Raphael (1515; Royal Collection of the United Kingdom)
Acts 17: Paul comes to the cultural heart of the classical world–Athens–centered between Jerusalem and Rome
Acts 17 recounts Paul’s second missionary travels across southern Macedonia to the ancient capital of the Greek world. Located between Jerusalem, the city of David and the liturgical heart of the Jewish nation, and Rome, the political power center of the Roman Empire, Athens was the symbolic heart of the Hellenistic culture of the Roman Empire. The Greek gods, recast as Roman gods, and the idols of mind and marble, emanated from this heart of Hellenism. Paul’s visit to this cultural significant center is recognized structurally in Luke’s account as the center of his missionary labors between the two extreme poles of his ministry: Jerusalem and Rome.


Thessaloniki and Berea: Cities in Parallel
The first 15 verses of Acts 17 describe Paul, Silas, and Timothy’s arrival in Thessaloniki and Berea. Luke’s descriptions of their work in these two cities are told in parallel construction.

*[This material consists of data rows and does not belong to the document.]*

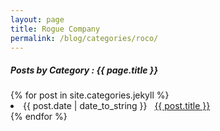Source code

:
 ```yaml
---
layout: page
title: Rogue Company
permalink: /blog/categories/roco/
---
```


<h5> Posts by Category : {{ page.title }} </h5>

<div class="card">
{% for post in site.categories.jekyll %}
 <li class="category-posts"><span>{{ post.date | date_to_string }}</span> &nbsp; <a href="{{ post.url }}">{{ post.title }}</a></li>
{% endfor %}
</div>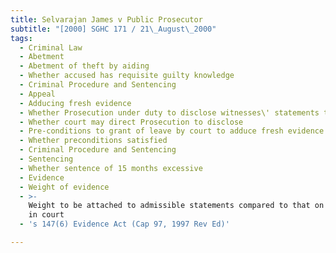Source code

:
 ```yaml
---
title: Selvarajan James v Public Prosecutor
subtitle: "[2000] SGHC 171 / 21\_August\_2000"
tags:
  - Criminal Law
  - Abetment
  - Abetment of theft by aiding
  - Whether accused has requisite guilty knowledge
  - Criminal Procedure and Sentencing
  - Appeal
  - Adducing fresh evidence
  - Whether Prosecution under duty to disclose witnesses\' statements to Defence
  - Whether court may direct Prosecution to disclose
  - Pre-conditions to grant of leave by court to adduce fresh evidence
  - Whether preconditions satisfied
  - Criminal Procedure and Sentencing
  - Sentencing
  - Whether sentence of 15 months excessive
  - Evidence
  - Weight of evidence
  - >-
    Weight to be attached to admissible statements compared to that on testimony
    in court
  - 's 147(6) Evidence Act (Cap 97, 1997 Rev Ed)'

---
```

On this small hill located just below the Acropolis and Parthenon in central Athens, the Apostle Paul
preached to the Greek philosophers (Stoics and Epicureans) and civic leaders of his day. The Romans
imposed a new government on Athens in the first century. The hall once located there served as the new
government center. It also hosted philosophical and civic lectures and debates.
Athens and Paul’s Preaching at the Areopagus

Notes
17:16: Paul faced angry mobs in Thessaloniki and Berea, but he comes to Athens he is angry and stirred up in spirit against the pagan idolatry pervasive in the city. The religious core of Hellenistic culture is paganism and idolatry. That revolts him. Extrabiblical sources like Livy’s History of Rome and Pausanius’s Description of Greece mention the vast number of idols found in Athens.
17:17: “Reasoning” may be better translated “debating” (dialegomai–associated with Socrates’ famous dialogical method of teaching). The link between idolatry and conflict is evident. For a culture that prided itself on its reason and beauty, a deeper look revealed irrationalism (arbitrary gods) and sexually violence and moral bankruptcy.
17:18: Paul is insulted by the arrogant Stoics and Epicureans as a “babbler” for introducing the idea of Jesus’ resurrection from the dead—some foreign (Jewish/Christian) gods. Luke returns the insult (v. 21) when he says the Athenians “spend their time in nothing except telling or hearing something new.” The obsession with “the new” is an idol of contemporary American consumer culture.
17:22: Paul also mocks them not-so-subtly by saying that “in every way you are very religious.” Then he points out the obvious: idols everywhere, even “To the unknown god.” He then schools them on what they do not know.
17:24-25: The heart of this section is his declaration that “the God who made the world and everything in it, being Lord of heaven and earth, does not live in temples made by man, nor is he served by human hands, as though he needed anything, since he himself gives to all mankind life and breath and everything.” This statement echoes Stephen’s sermon in Acts 7:48-50 and Solomon’s temple dedication in I Kings 8.
17:26-29: Rhetorically, Paul turns the tables on the philosophers by demonstrating that what they don’t know, he knows, and moreover, he knows their own poets and theology. He summarizes the biblical creation story and then quotes Epimenides of Crete, “In him we live and move and have our being.” The poet has recognized a biblical truth that Paul is not afraid to affirm. He upholds and sustains us. The Greek and Roman idols don’t do that. And then he quotes from Aratus’s poem (“as one of your own poets has said”) “Phainomena,” “For we are indeed his offspring.” So he reasons that if we are God’s offspring, then the divine being is not like gold or silver or stone or any silly idol dream up by human ingenuity.
17:30: He then drives home the point that idolatry is ignorance (another insult) and that God commands everyone to repent. For he will judge the world righteously, not capriciously, according to Christ who was appointed to this task by his resurrection from the dead.
17:32: Some were convinced and believed, others mocked. Some wanted to hear more of what he had to say.
Overall, Paul’s rebuke of idols and affirmation of the Lordship of Jesus and his resurrection from the dead are strong statements, rhetorically powerful and winsome, and persuasive for all but the hardest of hearts in the heart of the cultural capital of idols.
Recommended Readings
Clinton Arnold, Acts (Zondervan, 2002)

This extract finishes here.